Helpful environment variables have been provided by Cray to assist with building CUDA code when using the Cray or PGI programming environment with MPI application Makefile or configure scripts. Look here if you need to manually set Include or Library paths for your build:

echo $CRAY_CUDATOOLKIT_INCLUDE_OPTS
echo $CRAY_CUDATOOLKIT_POST_LINK_OPTS

To learn which environment variables are defined by the cudatoolkit module, type the following command

module show cudatoolkit

CUDA FORTRAN

PGI Programming Environment supports CUDA FORTRAN language. To build CUDA FORTRAN code, load the PGI programming environment:

module swap PrgEnv-cray PrgEnv-pgi
module load cudatoolkit

Building sample code:

wget http://www.pgroup.com/lit/samples/matmul.CUF
ftn -o matmul.x matmul.CUF

Running the test can be accomplished with help of the following PBS script:

#PBS -l nodes=1:ppn=16:xk
#PBS -l walltime=0:05:00
cd $PBS_O_WORKDIR
aprun -n1 ./matmul.x > job.out

CUDA with CMake

CMake does not configure CUDA correctly on Blue Waters. To fix this problem, add -DCUDA_HOST_COMPILER=$(which CC) to your CMake options.

libsci_acc

Through Cray libsci_acc, BLAS, LAPACK, and ScaLAPACK routines are provided to improve performance by generating and running automatically-tuned accelerator kernels on the XK nodes when appropriate. Use it with PrgEnv-cray or PrgEnv-gnu, by adding the module:

module load craype-accel-nvidia35 # <-- automatically includes libsci_acc

aprun -cc none -n <numranks> ... # Cray recommends allowing threads to migrate within a node when using libsci_acc

Nsight

Nvidia's Nsight eclipse-based integrated development environment (IDE) is installed and available as:

$CUDATOOLKIT_HOME/libnsight/nsight

Caveat: being eclipse-based, the GUI has a lot of widgets and proximity to our LAN will yield best performance. If your ping time to the system is over 50ms, you may find the tool difficult to use. In that case, it may be worth installing your own local version of CUDA if you want to use Nsight with your kernel development.

`Example code`

The following src code is from Nvidia's cudasamples tar bundle and is used to demonstrate techniques for compiling a basic MPI program with CUDA code. The first example would work with cudatoolkit and PrgEnv-cray or PrgEnv-pgi.

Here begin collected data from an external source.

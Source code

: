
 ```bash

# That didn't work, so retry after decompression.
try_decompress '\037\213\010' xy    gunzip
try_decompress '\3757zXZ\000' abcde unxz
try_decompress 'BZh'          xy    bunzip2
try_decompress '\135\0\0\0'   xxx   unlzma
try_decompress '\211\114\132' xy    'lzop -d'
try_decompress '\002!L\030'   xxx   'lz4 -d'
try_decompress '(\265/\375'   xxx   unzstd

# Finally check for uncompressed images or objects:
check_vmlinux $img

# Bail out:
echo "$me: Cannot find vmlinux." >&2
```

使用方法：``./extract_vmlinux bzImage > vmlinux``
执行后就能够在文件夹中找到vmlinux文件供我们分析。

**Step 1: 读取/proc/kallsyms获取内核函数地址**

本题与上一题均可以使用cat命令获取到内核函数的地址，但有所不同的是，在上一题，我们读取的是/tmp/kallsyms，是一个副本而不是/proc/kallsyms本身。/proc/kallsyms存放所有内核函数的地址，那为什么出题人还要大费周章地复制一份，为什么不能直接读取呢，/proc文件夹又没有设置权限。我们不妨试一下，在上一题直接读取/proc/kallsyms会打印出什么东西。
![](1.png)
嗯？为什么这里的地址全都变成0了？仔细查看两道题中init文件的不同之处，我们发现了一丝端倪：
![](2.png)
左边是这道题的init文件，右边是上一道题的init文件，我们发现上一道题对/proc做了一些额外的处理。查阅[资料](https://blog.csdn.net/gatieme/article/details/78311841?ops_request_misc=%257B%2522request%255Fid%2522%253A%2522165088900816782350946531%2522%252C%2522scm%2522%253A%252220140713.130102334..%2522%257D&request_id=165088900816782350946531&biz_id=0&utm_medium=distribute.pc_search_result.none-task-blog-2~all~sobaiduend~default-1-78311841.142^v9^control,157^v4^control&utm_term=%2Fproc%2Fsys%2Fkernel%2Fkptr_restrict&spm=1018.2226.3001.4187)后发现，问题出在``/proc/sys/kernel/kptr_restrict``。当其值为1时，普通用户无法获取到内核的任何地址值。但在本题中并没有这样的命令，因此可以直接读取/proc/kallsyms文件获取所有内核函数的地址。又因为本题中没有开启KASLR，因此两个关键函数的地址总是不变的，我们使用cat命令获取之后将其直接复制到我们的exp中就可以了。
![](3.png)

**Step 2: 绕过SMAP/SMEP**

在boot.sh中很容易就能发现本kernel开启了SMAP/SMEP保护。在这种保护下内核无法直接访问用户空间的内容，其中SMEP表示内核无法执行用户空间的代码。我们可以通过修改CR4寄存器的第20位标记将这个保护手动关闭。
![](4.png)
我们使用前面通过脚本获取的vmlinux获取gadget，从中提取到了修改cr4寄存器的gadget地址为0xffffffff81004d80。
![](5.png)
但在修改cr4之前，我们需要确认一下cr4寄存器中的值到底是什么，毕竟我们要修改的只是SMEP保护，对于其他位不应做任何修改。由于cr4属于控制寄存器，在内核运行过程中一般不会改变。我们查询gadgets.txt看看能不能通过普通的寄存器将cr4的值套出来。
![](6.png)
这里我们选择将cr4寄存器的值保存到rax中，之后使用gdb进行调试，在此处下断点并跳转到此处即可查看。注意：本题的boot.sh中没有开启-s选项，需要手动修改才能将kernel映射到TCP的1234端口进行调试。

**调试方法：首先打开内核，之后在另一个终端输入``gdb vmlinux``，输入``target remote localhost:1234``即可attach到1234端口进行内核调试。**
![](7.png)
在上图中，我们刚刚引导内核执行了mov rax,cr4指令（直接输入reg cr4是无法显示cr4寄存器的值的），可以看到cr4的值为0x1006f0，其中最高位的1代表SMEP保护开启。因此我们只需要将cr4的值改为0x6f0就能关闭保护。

simpleMPI.h , simpleMPI.cpp , simpleMPI.cu

nvcc -c -gencode=arch=compute_35,code=compute_35 -o \

simpleMPIcuda.o simpleMPI.cu

CC -o simpleMPI simpleMPI.cpp simpleMPIcuda.o

The next example demonstrates compiling with PrgEnv-gnu and an earlier gcc version (gcc/4.6.3) that is compatible with nvcc. Done this way, the MPI headers and libraries are linked by the Cray CC wrapper on the nvcc command line. The t.cu file is the combined source from simpleMPI.cu and simpleMPI.cpp.

nvcc -gencode=arch=compute_35,code=compute_35 -o gnusimpleMPI \

--compiler-bindir `which CC` t.cu